The case is not distinguishable in principle from those of Taylor v. Jeter (23 Mo. R. 244) and Calvert v. The London Dock Company (2 Keen's Chancery Reports, 639). In the latter case, the company, by its treasurer, agreed to retain in their hands one fourth of the contract price until after the full completion of the contract by Streather, the contractor, and Laycock and Warburton had become bound as sureties that Streather, the contractor, " should well and truly observe, perform and keep the promises and agreements contained in the contract, which on the part of Streather were and ought to be performed according to the true intent and meaning of the contract." The work proceeded under the contract, but the company advanced to Streather from time to time during its progress more than seventy-five per cent. of the entire contract price, and did not retain in their hands the stipulated reserve of twenty-five per cent. thereof, Streather having subsequently abandoned the work, and left it in an unfinished state, it was held by Lord Langdale, Master of the Rolls, that the sureties had been thereby released from responsibility, and in this connection he observed: " What the company did, was, perhaps, calculated to make it easier for Streather to complete the work, if he acted with prudence and good faith; but it also took away that particular sort of pressure, which, by the contract, was intended to be applied to him.
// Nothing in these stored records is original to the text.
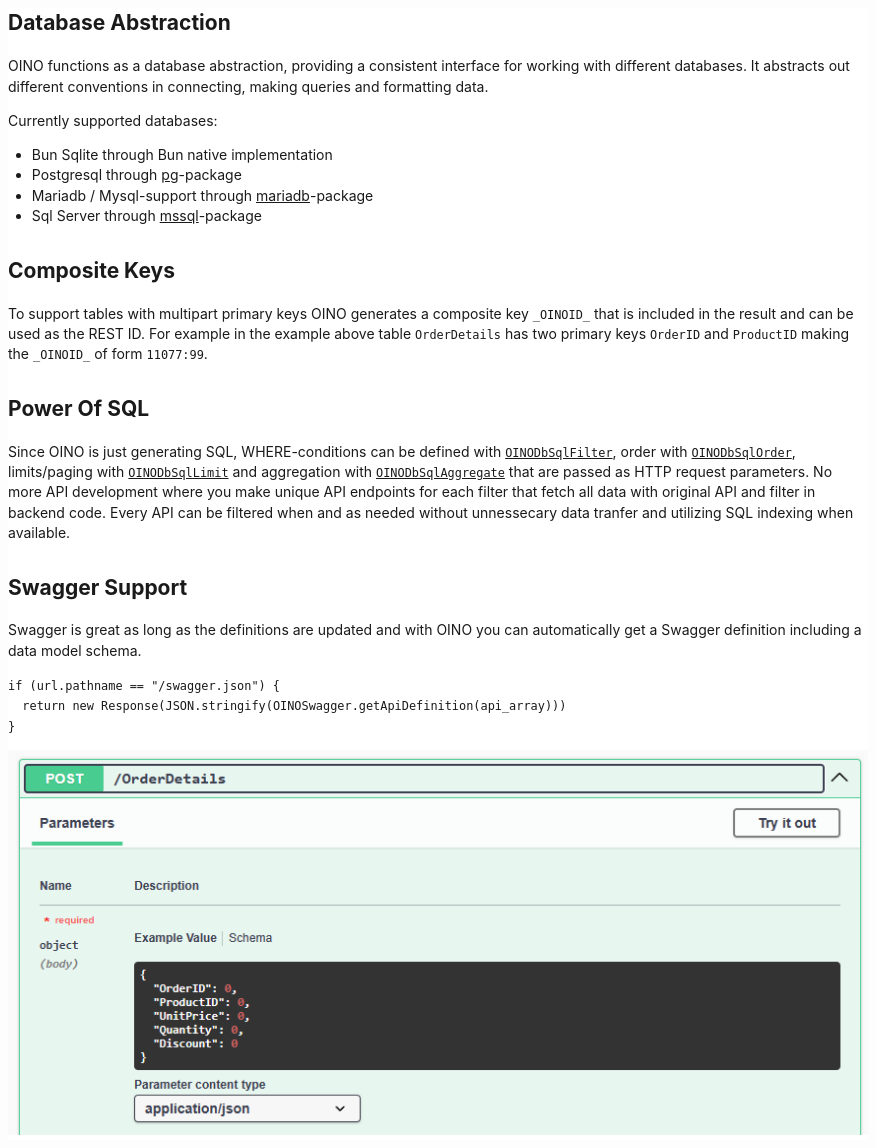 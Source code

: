 
## Database Abstraction
OINO functions as a database abstraction, providing a consistent interface for working with different databases. It abstracts out different conventions in connecting, making queries and formatting data.

Currently supported databases:
- Bun Sqlite through Bun native implementation
- Postgresql through [pg](https://www.npmjs.com/package/pg)-package
- Mariadb / Mysql-support through [mariadb](https://www.npmjs.com/package/mariadb)-package
- Sql Server through [mssql](https://www.npmjs.com/package/mssql)-package

## Composite Keys
To support tables with multipart primary keys OINO generates a composite key `_OINOID_` that is included in the result and can be used as the REST ID. For example in the example above table `OrderDetails` has two primary keys `OrderID` and `ProductID` making the `_OINOID_` of form `11077:99`. 

## Power Of SQL
Since OINO is just generating SQL, WHERE-conditions can be defined with [`OINODbSqlFilter`](https://pragmatta.github.io/oino-ts/classes/db_src.OINODbSqlFilter.html), order with [`OINODbSqlOrder`](https://pragmatta.github.io/oino-ts/classes/db_src.OINODbSqlOrder.html), limits/paging with [`OINODbSqlLimit`](https://pragmatta.github.io/oino-ts/classes/db_src.OINODbSqlLimit.html) and aggregation with [`OINODbSqlAggregate`](https://pragmatta.github.io/oino-ts/classes/db_src.OINODbSqlAggregate.html) that are passed as HTTP request parameters. No more API development where you make unique API endpoints for each filter that fetch all data with original API and filter in backend code. Every API can be filtered when and as needed without unnessecary data tranfer and utilizing SQL indexing when available.

## Swagger Support
Swagger is great as long as the definitions are updated and with OINO you can automatically get a Swagger definition including a data model schema.
```
if (url.pathname == "/swagger.json") {
  return new Response(JSON.stringify(OINOSwagger.getApiDefinition(api_array)))
}
```
![Swagger definition with a data model schema](img/readme-swagger.png)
And the company, instead of keeping themselves in the situation of debtors, having in their hands one fourth of the value of the work done, became creditors to a large amount without any security; and, under the circumstances, I think that their situation with respect to Streather was so far altered that the sureties must be considered to be discharged from their suretyship."
It results from these views that the decree of the Court below was erroneous in so far as it directed the satisfaction and discharge of the lien of Bonnet, and that the surplus moneys, if any, arising from the sale of the premises, be paid to the Congregational Society, to the exclusion of the claim of Bonnet. The cause must, therefore, be remanded at the costs of the Congregational Society, with directions to modify the decree in these respects. So ordered.